# My build thread ( loooonnnnng term )



## trevor_geiger (Nov 29, 2012)

Nice job so far! I'm tuned in, the wheels look amazing!


Just Cruzin'


----------



## JWishnok (Dec 15, 2012)

wing/spoiler actually looks pretty good impressed!


----------



## Agent_Orange (Jan 20, 2014)

I just love that color....Looks good so far.


----------



## danielp23 (May 14, 2013)

I dig what you got so far, keep it up!


----------



## 99_XC600 (Feb 24, 2013)

Love the green


----------



## marden64 (Dec 1, 2013)

In the last 3 months since I owned the car, it's the only green one I've seen, in person. So that's good at least.


----------



## Mick (Dec 31, 2011)

Looking good marden. Once you get that tint it will change the look a lot for the better.


----------



## cdb09007 (Aug 7, 2013)

Looks good, did you vinyl the interior or paint?


----------



## marden64 (Dec 1, 2013)

I used vinyl on the interior parts. Easy enough to do. Just pop them off ( carefully ), put some 3M Primer 94 ( you can get this in a 8oz can or pen, ebay has lots. I got the can for 1/2 price from a supplier I deal with ) around the edges and applied the vinyl. Can't tell by the pic, but it matches the exterior almost right on.









Can't wait to get the windows tinted.
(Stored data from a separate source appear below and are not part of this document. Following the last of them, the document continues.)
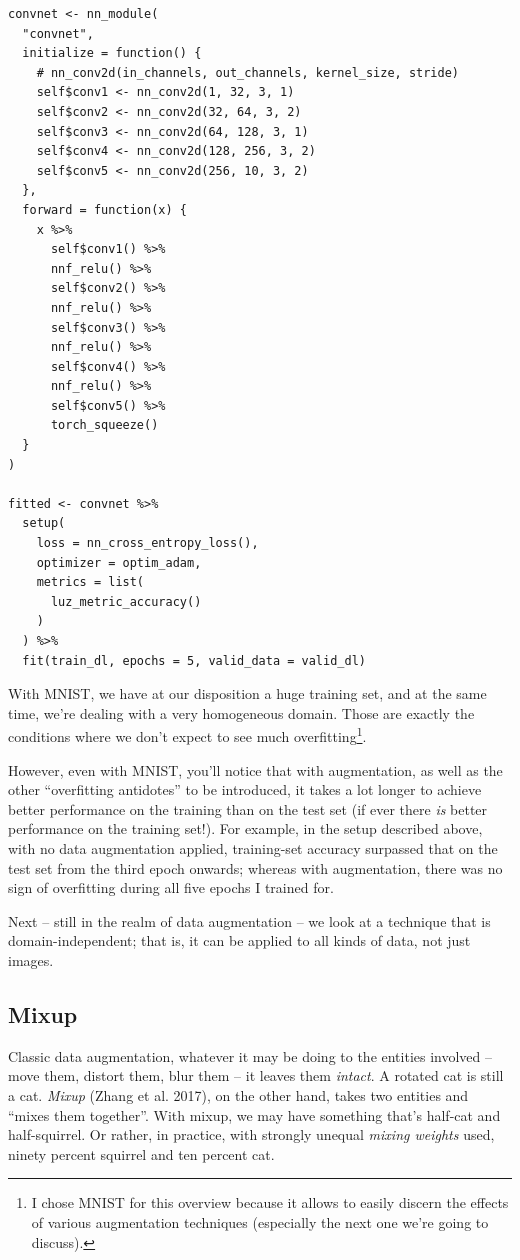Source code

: \documentclass[
  letterpaper,
]{krantz}
\begin{document}
\begin{verbatim}
convnet <- nn_module(
  "convnet",
  initialize = function() {
    # nn_conv2d(in_channels, out_channels, kernel_size, stride)
    self$conv1 <- nn_conv2d(1, 32, 3, 1)
    self$conv2 <- nn_conv2d(32, 64, 3, 2)
    self$conv3 <- nn_conv2d(64, 128, 3, 1)
    self$conv4 <- nn_conv2d(128, 256, 3, 2)
    self$conv5 <- nn_conv2d(256, 10, 3, 2)
  },
  forward = function(x) {
    x %>%
      self$conv1() %>%
      nnf_relu() %>%
      self$conv2() %>%
      nnf_relu() %>%
      self$conv3() %>%
      nnf_relu() %>%
      self$conv4() %>%
      nnf_relu() %>%
      self$conv5() %>%
      torch_squeeze()
  }
)

fitted <- convnet %>%
  setup(
    loss = nn_cross_entropy_loss(),
    optimizer = optim_adam,
    metrics = list(
      luz_metric_accuracy()
    )
  ) %>%
  fit(train_dl, epochs = 5, valid_data = valid_dl)
\end{verbatim}

With MNIST, we have at our disposition a huge training set, and at the
same time, we're dealing with a very homogeneous domain. Those are
exactly the conditions where we don't expect to see much
overfitting\footnote{I chose MNIST for this overview because it allows
  to easily discern the effects of various augmentation techniques
  (especially the next one we're going to discuss).}.

However, even with MNIST, you'll notice that with augmentation, as well
as the other ``overfitting antidotes'' to be introduced, it takes a lot
longer to achieve better performance on the training than on the test
set (if ever there \emph{is} better performance on the training set!).
For example, in the setup described above, with no data augmentation
applied, training-set accuracy surpassed that on the test set from the
third epoch onwards; whereas with augmentation, there was no sign of
overfitting during all five epochs I trained for.

Next -- still in the realm of data augmentation -- we look at a
technique that is domain-independent; that is, it can be applied to all
kinds of data, not just images.

\hypertarget{mixup}{%
\subsection{\texorpdfstring{Mixup}{Mixup}}\label{mixup}}

Classic data augmentation, whatever it may be doing to the entities
involved -- move them, distort them, blur them -- it leaves them
\emph{intact}. A rotated cat is still a cat. \emph{Mixup} (Zhang et al.
2017), on the other hand, takes two entities and ``mixes them
together''. With mixup, we may have something that's half-cat and
half-squirrel. Or rather, in practice, with strongly unequal
\emph{mixing weights} used, ninety percent squirrel and ten percent cat.
\end{document}
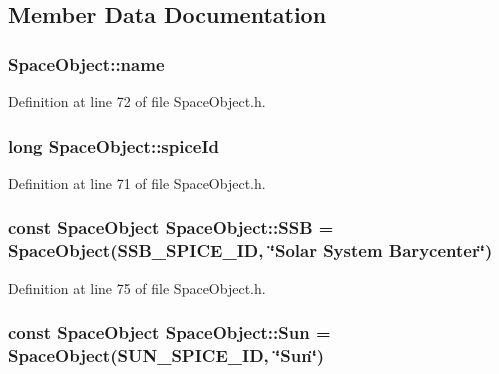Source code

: \subsection{Member Data Documentation}
\hypertarget{class_space_object_a6af735f50cde4bb709c82c07d2332c73}{
\subsubsection[{name}]{ Space\+Object\+::name\hspace{0.3cm}{\ttfamily [protected]}}}\label{class_space_object_a6af735f50cde4bb709c82c07d2332c73}


Definition at line 72 of file Space\+Object.\+h.

\hypertarget{class_space_object_a841dd12234c1861d3c1978035c9d7b8d}{
\subsubsection[{spice\+Id}]{\setlength{\rightskip}{0pt plus 5cm}long Space\+Object\+::spice\+Id\hspace{0.3cm}{\ttfamily [protected]}}}\label{class_space_object_a841dd12234c1861d3c1978035c9d7b8d}


Definition at line 71 of file Space\+Object.\+h.

\hypertarget{class_space_object_a2f4df46723472a248a030275dbfba9bb}{
\subsubsection[{S\+S\+B}]{\setlength{\rightskip}{0pt plus 5cm}const {\bf Space\+Object} Space\+Object\+::\+S\+S\+B = {\bf Space\+Object}({\bf S\+S\+B\+\_\+\+S\+P\+I\+C\+E\+\_\+\+I\+D}, \char`\"{}Solar System Barycenter\char`\"{})\hspace{0.3cm}{\ttfamily [static]}}}\label{class_space_object_a2f4df46723472a248a030275dbfba9bb}


Definition at line 75 of file Space\+Object.\+h.

\hypertarget{class_space_object_ad047dd22e8dc1ea15bc740d879cde226}{
\subsubsection[{Sun}]{\setlength{\rightskip}{0pt plus 5cm}const {\bf Space\+Object} Space\+Object\+::\+Sun = {\bf Space\+Object}({\bf S\+U\+N\+\_\+\+S\+P\+I\+C\+E\+\_\+\+I\+D}, \char`\"{}Sun\char`\"{})\hspace{0.3cm}{\ttfamily [static]}}}\label{class_space_object_ad047dd22e8dc1ea15bc740d879cde226}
Probably in April.


----------



## hificruzer226 (Mar 27, 2013)

You should tie your shoe you could trip and fall!:wacko:


----------



## marden64 (Dec 1, 2013)

hificruzer226 said:


> You should tie your shoe you could trip and fall!:wacko:


Maybe that would explain the bad knee :question:


----------



## hificruzer226 (Mar 27, 2013)

marden64 said:


> Maybe that would explain the bad knee :question:


The pic with the painted dash trim look at your shoes... they are super untied! (I was just being facetious)


----------



## Dragonsys (May 27, 2013)

looking good! The green inside goes well with the light interior


----------



## money_man (Feb 25, 2014)

I know...old thread but here goes

where are you getting your windows tinted at? Do you live in Halifax as well?

what size rims did you go with?


----------



## marden64 (Dec 1, 2013)

Probably go with Auto Trim for the tint. They did my Metro in 2004 and in 10 years, it hasn't worn at all. Have been waiting for Halifax Tint to get back to me, but she never has. There's another place off that new exit in Sackville on the 101, Nobles Upholstery that I was looking at also. Don't know anything about him though. Price was cheaper than Trim Line as well.

I went with the 16's and used the stock tires on them.


----------



## brian v (Dec 25, 2011)

Shaping up to be 1 unique cruzen Marden64 . Be cool stay cozy keep calm while cruzen and Best Wishes !


----------



## hificruzer226 (Mar 27, 2013)

marden64 said:


> Probably go with Auto Trim for the tint.


Hey I work at Auto Trim!


----------



## marden64 (Dec 1, 2013)

Thanks Brian. Slowly but surely it's getting there. Have my shark fin that I need to put on when it warms up. Should be in a few days.

Hif - you can vouch for the type of work that will be done then


----------



## marden64 (Dec 1, 2013)

Added a little something something today.


----------



## money_man (Feb 25, 2014)

I ended up going with superior auto glass. They've done two other vehicles of mine. Cost $250 tax included for rear windows @20%. Looks great


----------



## marden64 (Dec 1, 2013)

Cool. Auto Trim is going to charge me $240 for the back 5 and $275 for all 7. Think I'll go with 50% on front and 30% on the rest.

That's my next project.


----------



## money_man (Feb 25, 2014)

You put anything on the front and you're going to be peeling it back off when you get ticketed. Happened to 3 of my friends within 6 months of being tinted.


----------



## marden64 (Dec 1, 2013)

Depends on the level of tint and how noticeable it is. Say I went with a darker in the back, you may not notice that the front is??


----------



## marden64 (Dec 1, 2013)

A few changes made. It's getting there, slowly but surely


----------



## Chevyisforlife (Mar 8, 2015)

Awesome car! I love the green. Unfortunately you don't get to see too many of them :sad010:


----------